▼

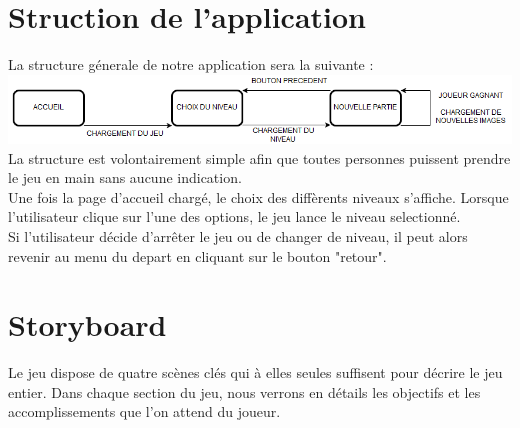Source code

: \documentclass{article}
\begin{document}
\section{Struction de l'application}

La structure g\'enerale de notre application sera la suivante :
\vspace{0.5cm}\\
\includegraphics[width=\textwidth]{plan}
\vspace{0.5cm}\\
\hspace*{0.6cm}La structure est volontairement simple afin que toutes personnes puissent prendre le jeu en main sans aucune indication.\\
Une fois la page d'accueil charg\'e, le choix des diff\`erents niveaux s'affiche. Lorsque l'utilisateur clique sur l'une des options, le jeu lance le niveau selectionn\'e.\\
Si l'utilisateur d\'ecide d'arr\^eter le jeu ou de changer de niveau, il peut alors revenir au menu du depart en cliquant sur le bouton "retour". 

\section{Storyboard}
\hspace*{0.6cm}Le jeu dispose de quatre sc\`enes cl\'es qui \`a elles seules suffisent pour d\'ecrire le jeu entier. Dans chaque section du jeu, nous verrons en d\'etails les objectifs et les accomplissements que l'on attend du joueur. 
\end{document}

▲

Return the listing verbatim, pictures excluded.

# Completed task:
Source code

: \documentclass{article}
\begin{document}
\section{Struction de l'application}

La structure g\'enerale de notre application sera la suivante :
\vspace{0.5cm}\\
\includegraphics[width=\textwidth]{plan}
\vspace{0.5cm}\\
\hspace*{0.6cm}La structure est volontairement simple afin que toutes personnes puissent prendre le jeu en main sans aucune indication.\\
Une fois la page d'accueil charg\'e, le choix des diff\`erents niveaux s'affiche. Lorsque l'utilisateur clique sur l'une des options, le jeu lance le niveau selectionn\'e.\\
Si l'utilisateur d\'ecide d'arr\^eter le jeu ou de changer de niveau, il peut alors revenir au menu du depart en cliquant sur le bouton "retour". 

\section{Storyboard}
\hspace*{0.6cm}Le jeu dispose de quatre sc\`enes cl\'es qui \`a elles seules suffisent pour d\'ecrire le jeu entier. Dans chaque section du jeu, nous verrons en d\'etails les objectifs et les accomplissements que l'on attend du joueur. 
\end{document}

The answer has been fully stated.